Zooming In on LGM for Dairy History with Detailed Graphs
Jul 25, 2011
Livestock Gross Margin for Dairy expert Marv Carlson explains a risk management educational tool that helps dairy producers further understand seasonal and other historical price trends.
By Marv Carlson, Dairy Gross Margin, LLC
My goal this month is to explain another of our Livestock Gross Margin (LGM) for Dairy risk management educational tools we think helps producers further understand seasonal and other historical trends. To assist decision making and understanding of previous opportunities, we at Dairy Gross Margin provide a continuation of the chart comparing monthly Expected Gross Margin vs. the Actual Gross Margin started by Penn State University.
For a “let’s get started zoom-in analysis” of how the historical monthly margins have settled out, take a look at the 2008 through 2009 chart below.
The solid black line is the Actual Gross Margin (AGM) per cwt. of milk. Each of the colored lines with various symbols represents an insurable set of 10 months that was available on the LGM Sales Day (the last business Friday of each month). The first sales day contract shown (maroon line with boxes) is August 2008 with the insurable months of October 2008 through July 2009.

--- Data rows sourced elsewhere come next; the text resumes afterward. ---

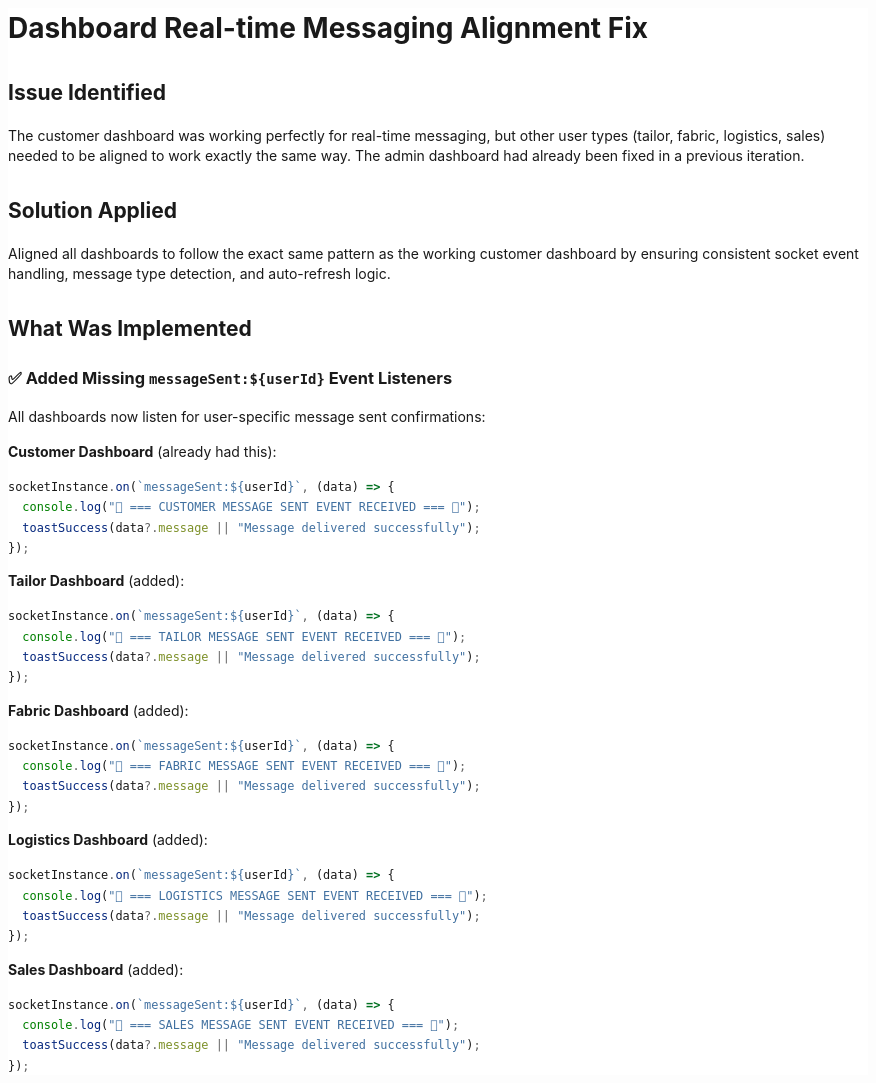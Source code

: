 # Dashboard Real-time Messaging Alignment Fix

## Issue Identified
The customer dashboard was working perfectly for real-time messaging, but other user types (tailor, fabric, logistics, sales) needed to be aligned to work exactly the same way. The admin dashboard had already been fixed in a previous iteration.

## Solution Applied
Aligned all dashboards to follow the exact same pattern as the working customer dashboard by ensuring consistent socket event handling, message type detection, and auto-refresh logic.

## What Was Implemented

### ✅ **Added Missing `messageSent:${userId}` Event Listeners**

All dashboards now listen for user-specific message sent confirmations:

**Customer Dashboard** (already had this):
```javascript
socketInstance.on(`messageSent:${userId}`, (data) => {
  console.log("🎉 === CUSTOMER MESSAGE SENT EVENT RECEIVED === 🎉");
  toastSuccess(data?.message || "Message delivered successfully");
});
```

**Tailor Dashboard** (added):
```javascript
socketInstance.on(`messageSent:${userId}`, (data) => {
  console.log("🎉 === TAILOR MESSAGE SENT EVENT RECEIVED === 🎉");
  toastSuccess(data?.message || "Message delivered successfully");
});
```

**Fabric Dashboard** (added):
```javascript
socketInstance.on(`messageSent:${userId}`, (data) => {
  console.log("🎉 === FABRIC MESSAGE SENT EVENT RECEIVED === 🎉");
  toastSuccess(data?.message || "Message delivered successfully");
});
```

**Logistics Dashboard** (added):
```javascript
socketInstance.on(`messageSent:${userId}`, (data) => {
  console.log("🎉 === LOGISTICS MESSAGE SENT EVENT RECEIVED === 🎉");
  toastSuccess(data?.message || "Message delivered successfully");
});
```

**Sales Dashboard** (added):
```javascript
socketInstance.on(`messageSent:${userId}`, (data) => {
  console.log("🎉 === SALES MESSAGE SENT EVENT RECEIVED === 🎉");
  toastSuccess(data?.message || "Message delivered successfully");
});
```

How did this insurance contract month settle out? The first two months (October and November 2008 ) show that producers had a better Actual Gross Margin (AGM) than what could have been insured, meaning they had a better cash flow than expected by the LGM for Dairy insurance (EGM, or Expected Gross Margin ). Month Three (December ‘08) AGM was approximated the same margin as the EGM. As you may well recall, things really hit the skids in 2009. Producers who purchased LGM for Dairy insurance for coverage during the fourth through 10th months (January through July ’09) would have had a better cash flow position to the extent of the cwts. of milk insured. Some of the months, as you can see, had indemnity payments in the neighborhood of $5.00 per cwt. of insured milk (with a zero deductible).
This chart is a continuation of the previous one.
It does overlap some, due to the fact that LGM Sales days will allow the opportunity to buy insurance coverage 10 times for a given month.
When an LGM for Dairy indemnity is paid, the total Actual Gross Margin of all months insured will be lower than the total Expected Gross Margin insured. Each month is calculated separately and summed up at the end of the policy period when all the CME and CBOT contract months used for insurance calculations have settled.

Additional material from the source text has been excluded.